If you wanna get traffic from Google (and other search engines) it helps to target less competitive, more niche SEO keywords. That’s where long-tail keywords come into play. Long-tail keywords are longer search terms and topics that get less monthly search volume… yet often also have significantly less competition.

The ideal long-tail keyword ideas have medium search volume and low keyword difficulty. I built this free long-tail keyword finder tool to help you find the right keyword suggestions for free. It includes metrics to show the volume and competition, making it easy to pick keywords … so you can focus on ranking & driving traffic to your website, faster.

Here’s why long-tail keywords are important: If you start by competing immediately with established websites who’ve been around in your niche for over a decade growing their SEO footprint, you’ll have a hard time outranking them. They’ve been in the game much longer and likely have more resources than you, too.

How to Choose Which Keywords to Write About (Diagram) Full Size Blue
The right long-tail keywords live at the intersection of low competition & medium search volume.

Of course, your blog content must not only be well-optimized for on-page SEO, but you’ll also have to invest time & effort into promoting your content in ways that’ll attract backlinks, build the authority and trustworthiness of your website in the eyes of search engines like Google. More on that later 😊

What is a Long-Tail Keyword Generator Tool?
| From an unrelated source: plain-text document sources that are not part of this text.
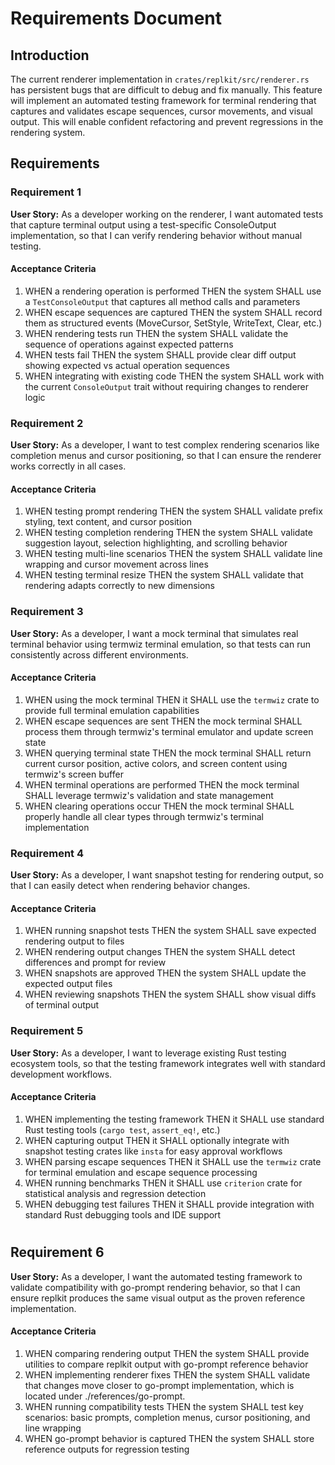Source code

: # Requirements Document

## Introduction

The current renderer implementation in `crates/replkit/src/renderer.rs` has persistent bugs that are difficult to debug and fix manually. This feature will implement an automated testing framework for terminal rendering that captures and validates escape sequences, cursor movements, and visual output. This will enable confident refactoring and prevent regressions in the rendering system.

## Requirements

### Requirement 1

**User Story:** As a developer working on the renderer, I want automated tests that capture terminal output using a test-specific ConsoleOutput implementation, so that I can verify rendering behavior without manual testing.

#### Acceptance Criteria

1. WHEN a rendering operation is performed THEN the system SHALL use a `TestConsoleOutput` that captures all method calls and parameters
2. WHEN escape sequences are captured THEN the system SHALL record them as structured events (MoveCursor, SetStyle, WriteText, Clear, etc.)
3. WHEN rendering tests run THEN the system SHALL validate the sequence of operations against expected patterns
4. WHEN tests fail THEN the system SHALL provide clear diff output showing expected vs actual operation sequences
5. WHEN integrating with existing code THEN the system SHALL work with the current `ConsoleOutput` trait without requiring changes to renderer logic

### Requirement 2

**User Story:** As a developer, I want to test complex rendering scenarios like completion menus and cursor positioning, so that I can ensure the renderer works correctly in all cases.

#### Acceptance Criteria

1. WHEN testing prompt rendering THEN the system SHALL validate prefix styling, text content, and cursor position
2. WHEN testing completion rendering THEN the system SHALL validate suggestion layout, selection highlighting, and scrolling behavior
3. WHEN testing multi-line scenarios THEN the system SHALL validate line wrapping and cursor movement across lines
4. WHEN testing terminal resize THEN the system SHALL validate that rendering adapts correctly to new dimensions

### Requirement 3

**User Story:** As a developer, I want a mock terminal that simulates real terminal behavior using termwiz terminal emulation, so that tests can run consistently across different environments.

#### Acceptance Criteria

1. WHEN using the mock terminal THEN it SHALL use the `termwiz` crate to provide full terminal emulation capabilities
2. WHEN escape sequences are sent THEN the mock terminal SHALL process them through termwiz's terminal emulator and update screen state
3. WHEN querying terminal state THEN the mock terminal SHALL return current cursor position, active colors, and screen content using termwiz's screen buffer
4. WHEN terminal operations are performed THEN the mock terminal SHALL leverage termwiz's validation and state management
5. WHEN clearing operations occur THEN the mock terminal SHALL properly handle all clear types through termwiz's terminal implementation

### Requirement 4

**User Story:** As a developer, I want snapshot testing for rendering output, so that I can easily detect when rendering behavior changes.

#### Acceptance Criteria

1. WHEN running snapshot tests THEN the system SHALL save expected rendering output to files
2. WHEN rendering output changes THEN the system SHALL detect differences and prompt for review
3. WHEN snapshots are approved THEN the system SHALL update the expected output files
4. WHEN reviewing snapshots THEN the system SHALL show visual diffs of terminal output

### Requirement 5

**User Story:** As a developer, I want to leverage existing Rust testing ecosystem tools, so that the testing framework integrates well with standard development workflows.

#### Acceptance Criteria

1. WHEN implementing the testing framework THEN it SHALL use standard Rust testing tools (`cargo test`, `assert_eq!`, etc.)
2. WHEN capturing output THEN it SHALL optionally integrate with snapshot testing crates like `insta` for easy approval workflows
3. WHEN parsing escape sequences THEN it SHALL use the `termwiz` crate for terminal emulation and escape sequence processing
4. WHEN running benchmarks THEN it SHALL use `criterion` crate for statistical analysis and regression detection
5. WHEN debugging test failures THEN it SHALL provide integration with standard Rust debugging tools and IDE support
#
## Requirement 6

**User Story:** As a developer, I want the automated testing framework to validate compatibility with go-prompt rendering behavior, so that I can ensure replkit produces the same visual output as the proven reference implementation.

#### Acceptance Criteria

1. WHEN comparing rendering output THEN the system SHALL provide utilities to compare replkit output with go-prompt reference behavior
2. WHEN implementing renderer fixes THEN the system SHALL validate that changes move closer to go-prompt implementation, which is located under ./references/go-prompt.
3. WHEN running compatibility tests THEN the system SHALL test key scenarios: basic prompts, completion menus, cursor positioning, and line wrapping
4. WHEN go-prompt behavior is captured THEN the system SHALL store reference outputs for regression testing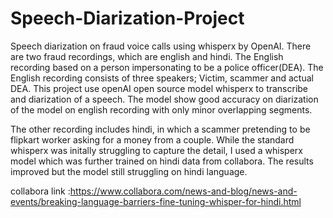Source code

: # Speech-Diarization-Project
Speech diarization on fraud voice calls using whisperx by OpenAI. There are two fraud recordings, which are english and hindi. The English recording based on a person impersonating to be a police officer(DEA). The English recording consists of three speakers; Victim, scammer and actual DEA. This project use openAI open source model whisperx to transcribe and diarization of a speech. The model show good accuracy on diarization of the model on english recording with only minor overlapping segments.

The other recording includes hindi, in which a scammer pretending to be flipkart worker asking for a money from a couple. While the standard whisperx was initally struggling to capture the detail, I used a whisperx model which was further trained on hindi data from collabora.
The results improved but the model still struggling on hindi language.

collabora link :https://www.collabora.com/news-and-blog/news-and-events/breaking-language-barriers-fine-tuning-whisper-for-hindi.html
A long-tail keyword generator is a tool that helps you identify the right topics & opportunities you should write about, by analyzing keywords for search engine optimization (SEO) purposes. It’s the backbone of a proper keyword research process.

This free keyword research tool just needs a starter keyword or phrase from you, then it generates a list of related keywords and their search volumes, competition levels and (coming soon) a rankability score. This info helps you figure out the best keywords to use in your content, so you can optimize your blog posts for search engines. The keyword list also gives you an idea of the volume of organic traffic you can expect to generate from relevant Google searches on each long-tail keyword.

Searching for the Starting Keyword California Hikes With the Long-Tail Keyword Generator Tool
A search for “California Hikes” using my free long-tail keyword tool.

So what should you look for when trying to find the best long-tail keyword research tools? I’d recommend picking a tool that has metrics like:

  • Monthly Search Volume: The (estimated) monthly search volume is how often a keyword or phrase is searched for on a search engine per month. With long-tail keywords, you’ll usually be looking for volumes around 500–5,000. Essentially, this volume gives you an idea of how popular a keyword is … and how much traffic it might bring to your site.
  • Keyword Difficulty: The keyword difficulty tells you how easy (or not!) will it be to rank on the first page of Google search results for this keyword? Look for “low” difficulty for your long-tail keywords (consider shooting for “medium” if your site is already ranking well for lots of low difficulty keywords).
  • Country-Specific Results: Our free long-tail keyword tool shows US (United States) monthly search volume and keyword difficulty by default … but the volume and difficulty metrics will vary depending on where the person searching is located. Just click on the “US” (at the top right of the search bar) to select to see country-level data for anywhere in the world. This is especially important if you’re trying to boost your local SEO.
  • (Optional) CPC (Cost-Per-Click): Cost per click is type of ad pricing used for services like Google AdSense, and it just means that the advertiser pays each time a searcher clicks an ad. (You’ll also hear it called PPC, “pay per click”, from the advertiser’s point of view). Google’s CPC for an ad is determined by factors like the keywords, targeting, and competition. Advertisers can use CPC data to work out the likely cost and return on investment of their ads over time, but if you’re just going after organic traffic, you don’t need to know the CPC of your keywords.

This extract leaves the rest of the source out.